Your assignment ->
Write the number of lines in the material below that contain "following", with no other words.

Input material ->
[Start of section]

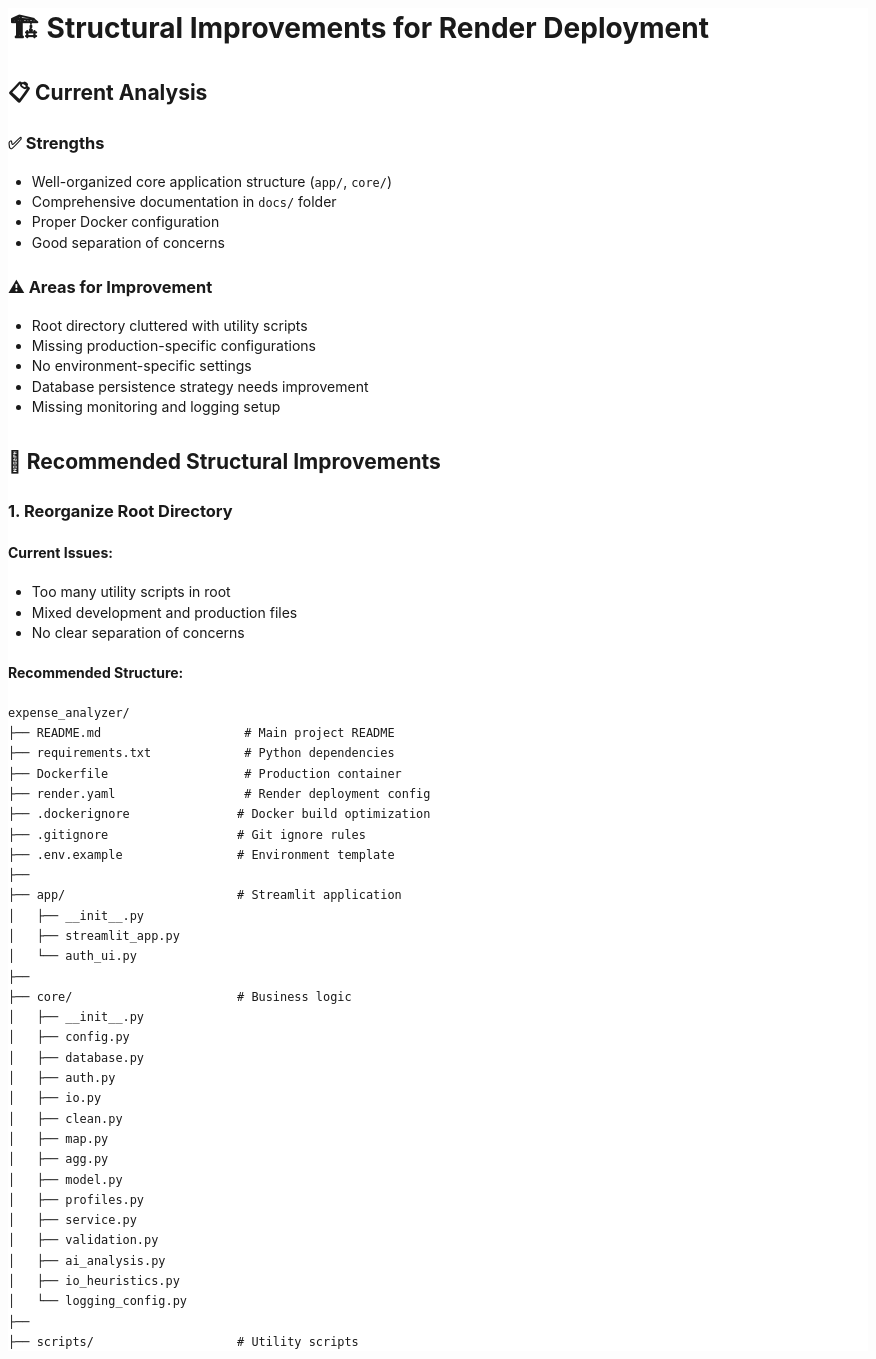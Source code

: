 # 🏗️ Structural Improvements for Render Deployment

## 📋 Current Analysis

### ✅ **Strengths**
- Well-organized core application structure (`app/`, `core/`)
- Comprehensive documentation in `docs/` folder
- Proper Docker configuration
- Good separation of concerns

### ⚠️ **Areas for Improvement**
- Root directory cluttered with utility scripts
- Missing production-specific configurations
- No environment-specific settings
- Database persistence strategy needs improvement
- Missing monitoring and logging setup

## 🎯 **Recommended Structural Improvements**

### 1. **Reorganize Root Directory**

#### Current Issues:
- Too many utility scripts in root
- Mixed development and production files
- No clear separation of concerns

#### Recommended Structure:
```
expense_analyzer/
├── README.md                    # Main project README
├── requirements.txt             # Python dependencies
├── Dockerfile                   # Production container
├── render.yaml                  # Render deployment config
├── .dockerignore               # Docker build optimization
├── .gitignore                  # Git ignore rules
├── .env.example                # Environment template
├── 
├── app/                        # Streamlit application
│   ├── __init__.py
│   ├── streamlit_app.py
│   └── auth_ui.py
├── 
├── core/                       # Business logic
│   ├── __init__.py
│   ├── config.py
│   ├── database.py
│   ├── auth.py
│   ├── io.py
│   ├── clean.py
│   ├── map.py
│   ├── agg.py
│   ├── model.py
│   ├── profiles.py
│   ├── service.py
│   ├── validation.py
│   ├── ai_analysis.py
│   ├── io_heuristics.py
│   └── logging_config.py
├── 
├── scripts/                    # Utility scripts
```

[End of section]
[Start of section]

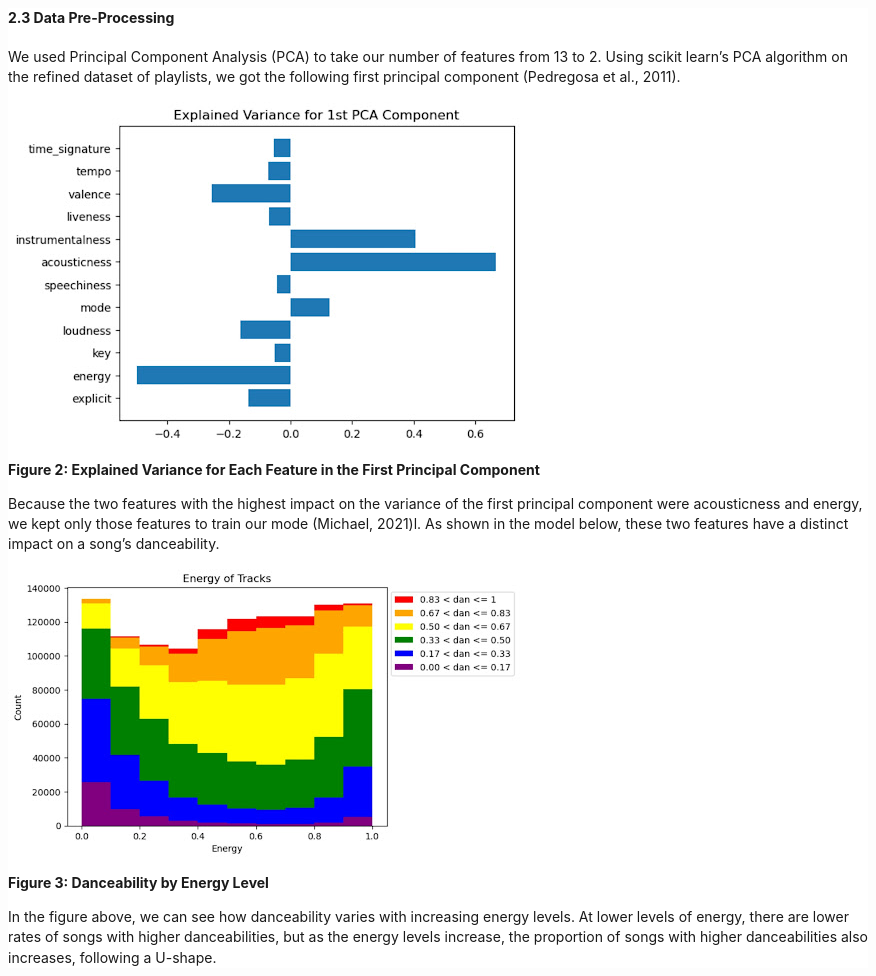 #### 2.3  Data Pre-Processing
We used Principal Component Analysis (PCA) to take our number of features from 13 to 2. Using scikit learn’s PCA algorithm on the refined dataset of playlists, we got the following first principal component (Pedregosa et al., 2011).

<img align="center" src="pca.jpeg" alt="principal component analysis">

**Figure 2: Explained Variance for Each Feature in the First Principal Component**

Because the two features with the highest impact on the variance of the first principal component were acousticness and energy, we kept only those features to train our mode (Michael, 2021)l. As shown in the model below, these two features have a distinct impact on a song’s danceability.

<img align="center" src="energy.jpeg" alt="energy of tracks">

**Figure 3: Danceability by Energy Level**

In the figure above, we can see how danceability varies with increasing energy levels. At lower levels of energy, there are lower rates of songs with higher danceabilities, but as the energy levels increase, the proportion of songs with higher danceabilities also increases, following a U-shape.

[End of section]

Answer to the exercise ->
2